Thirty Seconds to Mars' chosen musical genre may be more noted for its hairstyles and eyeliner than its musical sensibilities, but sonically 'This Is War' is just as melodramatic as its presentation. The vast electric guitars and booming drums are swarming in angst, and more reverb than you can shake a stick at. Even as he cries, yells and screeches (and he does so repeatedly), Jared Leto's vocal always feels distant, veiled as it is in shrouds of reverb, compression and delay effects.

U2 and Depeche Mode producer Flood is the man behind 'This Is War', creating an imposing sense of space and that ever so familiar shiny guitar sound. Brief opener 'The Escape' sets the scene right away, with its retro-futuristic ambience. Here we get the first taste of the 'Brick In The Wall' style choir of youths that reappear intermittently throughout, and only really fulfil their potential when backed up by mammoth echoing drums and handclaps on 'Vox Populi'.

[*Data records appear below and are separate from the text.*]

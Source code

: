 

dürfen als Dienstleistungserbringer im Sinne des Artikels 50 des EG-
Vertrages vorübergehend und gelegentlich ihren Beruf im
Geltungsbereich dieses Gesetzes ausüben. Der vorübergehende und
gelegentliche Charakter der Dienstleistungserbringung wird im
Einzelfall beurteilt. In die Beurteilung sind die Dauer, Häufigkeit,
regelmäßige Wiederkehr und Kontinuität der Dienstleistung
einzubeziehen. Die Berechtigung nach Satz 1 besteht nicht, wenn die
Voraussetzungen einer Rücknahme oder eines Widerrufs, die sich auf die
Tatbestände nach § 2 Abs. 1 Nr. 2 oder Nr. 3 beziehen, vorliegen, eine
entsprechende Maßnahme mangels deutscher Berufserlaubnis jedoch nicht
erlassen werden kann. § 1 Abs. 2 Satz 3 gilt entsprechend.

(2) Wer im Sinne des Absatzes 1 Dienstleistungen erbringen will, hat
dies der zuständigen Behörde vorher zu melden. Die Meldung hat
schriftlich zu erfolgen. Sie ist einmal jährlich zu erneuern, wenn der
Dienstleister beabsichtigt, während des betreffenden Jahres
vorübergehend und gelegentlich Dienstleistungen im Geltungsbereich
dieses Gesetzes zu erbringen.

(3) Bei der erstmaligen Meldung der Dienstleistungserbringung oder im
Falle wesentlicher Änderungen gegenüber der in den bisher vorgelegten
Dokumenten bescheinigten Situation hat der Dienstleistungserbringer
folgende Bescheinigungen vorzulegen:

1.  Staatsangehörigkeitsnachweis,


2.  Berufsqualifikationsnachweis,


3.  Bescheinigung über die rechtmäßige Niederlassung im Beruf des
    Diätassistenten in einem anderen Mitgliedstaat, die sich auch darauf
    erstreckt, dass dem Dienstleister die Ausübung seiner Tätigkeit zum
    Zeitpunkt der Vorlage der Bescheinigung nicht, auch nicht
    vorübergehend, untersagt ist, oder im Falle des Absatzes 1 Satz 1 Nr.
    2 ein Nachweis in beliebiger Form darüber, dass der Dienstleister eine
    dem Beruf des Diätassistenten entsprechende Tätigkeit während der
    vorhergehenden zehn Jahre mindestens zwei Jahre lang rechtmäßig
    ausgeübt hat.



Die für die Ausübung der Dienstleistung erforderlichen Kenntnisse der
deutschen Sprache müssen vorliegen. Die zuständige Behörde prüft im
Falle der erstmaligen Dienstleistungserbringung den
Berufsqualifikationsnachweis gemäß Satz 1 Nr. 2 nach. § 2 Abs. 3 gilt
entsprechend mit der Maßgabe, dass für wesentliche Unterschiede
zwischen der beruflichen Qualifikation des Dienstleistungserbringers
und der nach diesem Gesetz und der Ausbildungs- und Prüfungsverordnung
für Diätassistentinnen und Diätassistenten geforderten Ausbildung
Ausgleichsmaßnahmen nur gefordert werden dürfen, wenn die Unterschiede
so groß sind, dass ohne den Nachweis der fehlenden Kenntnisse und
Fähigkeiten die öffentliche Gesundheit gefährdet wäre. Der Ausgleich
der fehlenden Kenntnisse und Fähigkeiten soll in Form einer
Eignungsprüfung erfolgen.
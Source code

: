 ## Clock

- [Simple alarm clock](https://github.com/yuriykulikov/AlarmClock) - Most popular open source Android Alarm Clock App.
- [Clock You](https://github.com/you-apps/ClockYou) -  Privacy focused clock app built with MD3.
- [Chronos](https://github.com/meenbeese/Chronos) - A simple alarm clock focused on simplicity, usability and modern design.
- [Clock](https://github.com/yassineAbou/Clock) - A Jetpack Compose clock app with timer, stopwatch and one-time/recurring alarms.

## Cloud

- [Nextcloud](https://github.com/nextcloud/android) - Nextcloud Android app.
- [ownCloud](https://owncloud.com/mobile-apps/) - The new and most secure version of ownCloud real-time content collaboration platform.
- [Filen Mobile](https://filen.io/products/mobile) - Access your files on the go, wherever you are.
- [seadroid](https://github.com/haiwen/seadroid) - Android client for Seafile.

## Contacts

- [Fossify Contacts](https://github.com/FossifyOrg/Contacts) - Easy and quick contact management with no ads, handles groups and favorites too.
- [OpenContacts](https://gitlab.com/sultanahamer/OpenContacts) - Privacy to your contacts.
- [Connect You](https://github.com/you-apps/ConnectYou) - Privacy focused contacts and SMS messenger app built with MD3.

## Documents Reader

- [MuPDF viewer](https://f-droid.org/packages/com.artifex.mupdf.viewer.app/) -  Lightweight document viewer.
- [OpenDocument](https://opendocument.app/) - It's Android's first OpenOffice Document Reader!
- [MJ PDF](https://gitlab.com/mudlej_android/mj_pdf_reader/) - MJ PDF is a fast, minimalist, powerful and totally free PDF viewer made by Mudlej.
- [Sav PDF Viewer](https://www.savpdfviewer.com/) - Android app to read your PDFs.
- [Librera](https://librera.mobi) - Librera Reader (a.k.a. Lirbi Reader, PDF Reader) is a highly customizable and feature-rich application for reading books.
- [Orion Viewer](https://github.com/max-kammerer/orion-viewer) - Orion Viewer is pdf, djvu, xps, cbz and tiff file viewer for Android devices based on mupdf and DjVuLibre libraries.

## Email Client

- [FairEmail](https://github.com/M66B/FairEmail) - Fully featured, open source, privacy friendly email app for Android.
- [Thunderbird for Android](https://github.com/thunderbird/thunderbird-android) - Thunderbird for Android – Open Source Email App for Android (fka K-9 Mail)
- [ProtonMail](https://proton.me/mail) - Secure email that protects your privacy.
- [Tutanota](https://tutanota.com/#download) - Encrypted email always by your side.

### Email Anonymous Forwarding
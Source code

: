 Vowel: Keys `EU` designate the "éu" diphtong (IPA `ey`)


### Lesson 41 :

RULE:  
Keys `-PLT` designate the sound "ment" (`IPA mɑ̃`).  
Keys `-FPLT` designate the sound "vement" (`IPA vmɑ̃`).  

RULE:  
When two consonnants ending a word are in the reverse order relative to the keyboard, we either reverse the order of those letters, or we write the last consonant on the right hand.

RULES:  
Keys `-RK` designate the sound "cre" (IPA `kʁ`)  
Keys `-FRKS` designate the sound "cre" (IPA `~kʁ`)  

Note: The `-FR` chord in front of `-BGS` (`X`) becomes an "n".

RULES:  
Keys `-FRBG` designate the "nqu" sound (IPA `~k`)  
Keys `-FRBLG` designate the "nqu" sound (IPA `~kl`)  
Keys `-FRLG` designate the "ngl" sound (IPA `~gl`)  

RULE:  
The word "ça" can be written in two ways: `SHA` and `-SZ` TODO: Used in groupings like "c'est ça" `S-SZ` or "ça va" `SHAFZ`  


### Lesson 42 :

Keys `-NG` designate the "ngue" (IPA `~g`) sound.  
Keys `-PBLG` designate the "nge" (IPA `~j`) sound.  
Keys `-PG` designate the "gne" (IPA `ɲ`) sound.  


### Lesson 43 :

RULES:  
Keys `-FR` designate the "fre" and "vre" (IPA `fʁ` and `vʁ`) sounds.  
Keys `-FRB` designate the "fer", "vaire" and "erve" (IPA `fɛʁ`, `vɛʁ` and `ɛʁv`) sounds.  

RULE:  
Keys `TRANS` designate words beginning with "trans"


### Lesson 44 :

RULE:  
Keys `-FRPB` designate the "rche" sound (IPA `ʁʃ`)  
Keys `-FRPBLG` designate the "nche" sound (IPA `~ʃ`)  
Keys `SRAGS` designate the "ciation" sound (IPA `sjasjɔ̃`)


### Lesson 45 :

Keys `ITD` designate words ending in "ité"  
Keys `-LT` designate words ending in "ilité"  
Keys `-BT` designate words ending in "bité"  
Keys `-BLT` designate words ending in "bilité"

Kanye West's guest appearance on piano led number 'Hurricane' is practically imperceptible, with just subtle electronic touches and a virtually inaudible backing vocal hinting at his presence. The strongest moments of 'This Is War' are in the breaks. The marching band style drum rolls of the title track seem wholly detached from the rest of the song and are all the better for it.

You do get the feeling that 30STM take it all a bit too seriously, though. Nearing the seven minute mark and bearing few recognisable marks of melody, 'Stranger In A Strange Land' is something of a pretentious prospect, as is its follow up 'L490', an instrumental number consisting of acoustic guitar, eerie cultish chanting and almost a minute long intro of nothing but one wavering tone.

In terms of hooks and melodies, there's just nothing to grab hold of on 'This Is War'. These songs are too long, and struggle to distinguish themselves from each other. With production values seemingly prioritised over songwriting here, it's a prime example of what they call 'style over substance'.